Antero de Quental em 1864 publicou no jornal Século XIX,
de Penafiel, dos seus amigos Joaquim de Araújo e Germano Vieira Meireles, duas poesias de uma senhora, D. Henriqueta Elisa (que acabara de dar à luz o seu segundo livro, Lágrimas e Saudades),
antecedidas dum texto valioso sobre a Mulher, em especial a que
escreve.
Como tal escrito não se encontra ainda na web e hoje é o Dia da Mulher resolvemos transcrevê-lo do volume I, das Prosas, Coimbra, 1923, de um exemplar que pertenceu a António Alvim.
A Propósito de umas poesias de D. Henriqueta Elisa.

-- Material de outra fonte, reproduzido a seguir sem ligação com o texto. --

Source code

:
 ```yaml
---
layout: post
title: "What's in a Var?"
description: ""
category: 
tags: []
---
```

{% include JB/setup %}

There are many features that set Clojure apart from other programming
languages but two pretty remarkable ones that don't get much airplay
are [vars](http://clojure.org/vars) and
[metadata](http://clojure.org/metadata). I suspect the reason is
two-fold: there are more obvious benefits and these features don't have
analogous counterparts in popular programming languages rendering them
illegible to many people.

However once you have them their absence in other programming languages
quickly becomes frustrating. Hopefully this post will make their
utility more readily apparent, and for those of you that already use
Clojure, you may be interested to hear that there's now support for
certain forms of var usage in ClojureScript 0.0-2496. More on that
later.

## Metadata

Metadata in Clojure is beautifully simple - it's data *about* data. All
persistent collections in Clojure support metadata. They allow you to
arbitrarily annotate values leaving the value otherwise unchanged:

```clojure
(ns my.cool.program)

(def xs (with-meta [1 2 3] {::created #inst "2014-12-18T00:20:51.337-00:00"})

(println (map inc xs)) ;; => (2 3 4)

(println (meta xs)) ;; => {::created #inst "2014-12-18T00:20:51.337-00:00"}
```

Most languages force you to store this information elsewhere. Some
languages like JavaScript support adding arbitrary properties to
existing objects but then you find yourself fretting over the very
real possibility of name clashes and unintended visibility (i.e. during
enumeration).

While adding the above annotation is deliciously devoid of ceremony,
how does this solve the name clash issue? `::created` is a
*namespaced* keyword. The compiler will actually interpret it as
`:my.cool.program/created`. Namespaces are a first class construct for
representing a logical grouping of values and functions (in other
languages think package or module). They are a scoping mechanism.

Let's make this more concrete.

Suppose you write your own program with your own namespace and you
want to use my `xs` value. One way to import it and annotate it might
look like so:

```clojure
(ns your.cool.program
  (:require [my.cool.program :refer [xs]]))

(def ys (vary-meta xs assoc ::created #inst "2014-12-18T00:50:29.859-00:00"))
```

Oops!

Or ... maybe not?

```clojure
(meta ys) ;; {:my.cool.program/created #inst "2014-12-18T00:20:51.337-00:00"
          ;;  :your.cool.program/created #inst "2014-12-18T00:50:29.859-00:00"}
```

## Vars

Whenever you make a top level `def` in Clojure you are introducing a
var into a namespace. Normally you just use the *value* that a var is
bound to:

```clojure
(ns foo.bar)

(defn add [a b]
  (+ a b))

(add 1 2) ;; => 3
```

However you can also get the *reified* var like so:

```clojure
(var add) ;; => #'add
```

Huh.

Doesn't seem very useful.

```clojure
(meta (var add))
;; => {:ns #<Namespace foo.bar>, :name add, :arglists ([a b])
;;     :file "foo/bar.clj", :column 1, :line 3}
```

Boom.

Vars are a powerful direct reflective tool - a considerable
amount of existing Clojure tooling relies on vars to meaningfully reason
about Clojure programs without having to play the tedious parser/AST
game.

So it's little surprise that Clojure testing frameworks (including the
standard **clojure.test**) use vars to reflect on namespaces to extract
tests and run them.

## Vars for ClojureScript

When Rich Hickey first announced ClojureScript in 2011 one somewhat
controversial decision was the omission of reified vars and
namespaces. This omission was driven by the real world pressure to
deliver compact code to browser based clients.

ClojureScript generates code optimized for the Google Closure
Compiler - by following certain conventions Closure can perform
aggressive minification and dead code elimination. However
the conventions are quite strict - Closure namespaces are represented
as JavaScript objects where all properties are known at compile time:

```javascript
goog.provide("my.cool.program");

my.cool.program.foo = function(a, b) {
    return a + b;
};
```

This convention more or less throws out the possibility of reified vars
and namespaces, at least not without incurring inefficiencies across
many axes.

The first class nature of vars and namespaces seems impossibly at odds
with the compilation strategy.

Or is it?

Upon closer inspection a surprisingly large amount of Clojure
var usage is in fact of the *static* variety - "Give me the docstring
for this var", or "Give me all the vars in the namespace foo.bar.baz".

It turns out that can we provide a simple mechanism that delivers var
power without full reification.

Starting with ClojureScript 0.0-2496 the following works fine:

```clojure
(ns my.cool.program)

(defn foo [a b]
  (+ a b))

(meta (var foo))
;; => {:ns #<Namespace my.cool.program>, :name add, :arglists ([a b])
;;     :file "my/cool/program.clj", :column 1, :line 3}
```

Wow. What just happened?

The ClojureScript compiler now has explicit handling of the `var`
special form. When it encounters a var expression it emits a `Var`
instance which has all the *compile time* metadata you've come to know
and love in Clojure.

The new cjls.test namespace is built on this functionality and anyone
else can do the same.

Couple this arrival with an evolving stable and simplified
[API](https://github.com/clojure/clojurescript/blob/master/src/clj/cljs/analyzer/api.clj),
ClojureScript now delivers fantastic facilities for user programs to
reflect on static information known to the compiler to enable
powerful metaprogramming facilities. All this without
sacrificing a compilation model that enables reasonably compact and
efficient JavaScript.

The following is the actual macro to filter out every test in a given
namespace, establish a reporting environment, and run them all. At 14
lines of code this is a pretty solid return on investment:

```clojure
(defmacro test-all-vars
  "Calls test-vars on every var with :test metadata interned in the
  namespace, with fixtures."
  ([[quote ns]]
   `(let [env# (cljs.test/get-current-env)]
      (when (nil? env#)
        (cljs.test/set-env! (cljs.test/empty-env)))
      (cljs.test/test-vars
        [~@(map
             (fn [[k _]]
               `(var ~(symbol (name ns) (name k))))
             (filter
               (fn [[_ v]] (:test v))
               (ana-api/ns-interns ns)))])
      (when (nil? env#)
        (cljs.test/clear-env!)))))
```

«Um nome de uma mulher purifica a página onde se escreve, como uma só planta de aloés purifica uma floresta inteira.
Os
dedos grosseiros da crítica não tem que ver com estas finíssimas,
impalpáveis teias de seda, suspendidas entre flores, onde o céu deposita
as pérolas dos seus rocios da madrugada. São invioláveis como o
mistério, porque são misteriosas como a verdadeira belezas estas
poesias, que as mulheres escrevem como nós choramos - quando as mulheres sabem chorar... como nós escrevemos.
-
Basta ter um coração. Um coração feminino! Não há princípio de estética
transcendental, a mostrar-nos o caminho do belo, como esta bússola de
oiro sempre virada para o Norte misterioso do sentimento.
A ideia do homem corre desatinada, como folha solta da árvore, impelida por aquele vento rijo e frio que se chama a Dúvida.
Mas a intuição da mulher,
como pomba que voa direita ao ninho, sem bem ver, sem bem saber como,
anima logo com a corrente de ar que a há-de levar ao último horizonte da
harmonia.
Quem
adivinha é a alma: a Sibila da humanidade, que prediz as quedas e as
tristezas do coração! a feiticeira do mundo, que deita as sortes e
ensina o caminho da felicidade perdida!
Como
é flor tudo o que cai da amendoeira em chegando a primavera, assim é
poesia e beleza a chuva de flores ou lágrimas, que a alma, sacudida pela
inspiração, deixa cair sobre o solo duro da vida.
Ora
na mulher tudo é alma. Um seu cabelo que o vento levasse correndo pelo
espaço, seria isso bastante para encher o Universo de mais espíritos do
que sonharam Milton e Klopstok. Um seu olhar, se o céu se despovoasse de
seus anjos, seria o bastante e povoa-lo de novo das suas miríades.
Eu
creio de fé na beleza destas poesias, que as mulheres escrevem com mão
trémula, todas inclinadas sobre os ecos mais íntimos o coração. A minha
poética, por mais larga que seja, tentando avaliar a extensão daquele
eter puríssimo, parece-me então tão disforme como um anão pesado e
curto, que pretendesse medir, pela medida dos seus passos, a distância
que separa dois astros no céu.
Não
batas numa mulher, nem mesmo com um ramo de flores - dizia a doce mas
profunda sabedoria do Oriente. Ora a crítica é um molho de espinhos.
Sintamos
a beleza destas poesias e não as discutamos. A arte, que discute e
pensa e estuda, pode deslumbra-nos com a irrupção dos seus esplendores -
mas só o coração nos sabe fazer chorar. -
Entre um frase e uma lágrima quem hesitará?...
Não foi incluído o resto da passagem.